In complex agent workflows, static graph definitions (edges defined at compile time) are sometimes insufficient. An agent might need to decide dynamically where to go next based on the result of a tool call or an LLM decision, potentially skipping intermediate steps or choosing a path that wasn't explicitly wired. The Command API provides a mechanism for nodes to return control flow instructions directly.
Features
Dynamic Routing (Goto): Allows a node to specify the next node(s) to execute, overriding the graph's static edges.
State Updates (Update): Allows a node to update the graph state simultaneously with the routing instruction.
Flexibility: Enables patterns like "early exit", "skip steps", or "dynamic looping" without complex conditional edges.
Implementation Principle
The Command struct is defined as:
type Command struct {
Update interface{} // State update to apply
Goto interface{} // Next node(s) to execute (string or []string)
}
When a node returns a *Command object:
The Update payload is merged into the graph state using the defined Schema/Reducer.

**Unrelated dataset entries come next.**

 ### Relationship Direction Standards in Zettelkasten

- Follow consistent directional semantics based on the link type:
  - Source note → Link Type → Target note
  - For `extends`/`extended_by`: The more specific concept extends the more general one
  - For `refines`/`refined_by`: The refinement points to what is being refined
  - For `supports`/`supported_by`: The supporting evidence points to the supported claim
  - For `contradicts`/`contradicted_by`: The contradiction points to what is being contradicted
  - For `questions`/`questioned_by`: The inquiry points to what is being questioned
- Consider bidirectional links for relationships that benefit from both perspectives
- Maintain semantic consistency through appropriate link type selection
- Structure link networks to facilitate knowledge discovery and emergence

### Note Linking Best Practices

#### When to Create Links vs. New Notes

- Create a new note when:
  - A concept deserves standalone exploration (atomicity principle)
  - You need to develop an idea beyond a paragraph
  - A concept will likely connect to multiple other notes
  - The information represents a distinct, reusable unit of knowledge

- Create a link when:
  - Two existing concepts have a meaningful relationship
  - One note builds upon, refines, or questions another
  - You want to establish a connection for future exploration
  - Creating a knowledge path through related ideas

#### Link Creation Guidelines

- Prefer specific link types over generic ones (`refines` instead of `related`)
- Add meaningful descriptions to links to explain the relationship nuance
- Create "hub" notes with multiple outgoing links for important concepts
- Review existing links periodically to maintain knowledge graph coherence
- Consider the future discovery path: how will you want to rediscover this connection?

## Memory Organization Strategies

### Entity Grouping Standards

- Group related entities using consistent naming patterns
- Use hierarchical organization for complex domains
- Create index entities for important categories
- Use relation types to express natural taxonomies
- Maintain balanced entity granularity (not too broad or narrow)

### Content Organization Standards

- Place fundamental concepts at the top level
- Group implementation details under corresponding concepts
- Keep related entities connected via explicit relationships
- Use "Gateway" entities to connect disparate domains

The Goto field is inspected. If present, the graph execution engine ignores the static outgoing edges of the current node and instead schedules the node(s) specified in Goto.
Code Walkthrough
In main.go:
Router Node:
g.AddNode("router", func(ctx context.Context, state interface{}) (interface{}, error) {
// ... logic to check count ...
if count > 5 {
// Dynamic Goto: Skip "process" and go straight to "end_high"
return &graph.Command{
Update: map[string]interface{}{"status": "high"},
Goto: "end_high",
}, nil
}
// ...
})
This node checks the state. If count > 5, it returns a Command that directs the flow immediately to end_high, bypassing the process node.
Execution:
The example runs two cases. In Case 2 (count=10), you will see that the "process" node is never executed, proving the dynamic routing worked.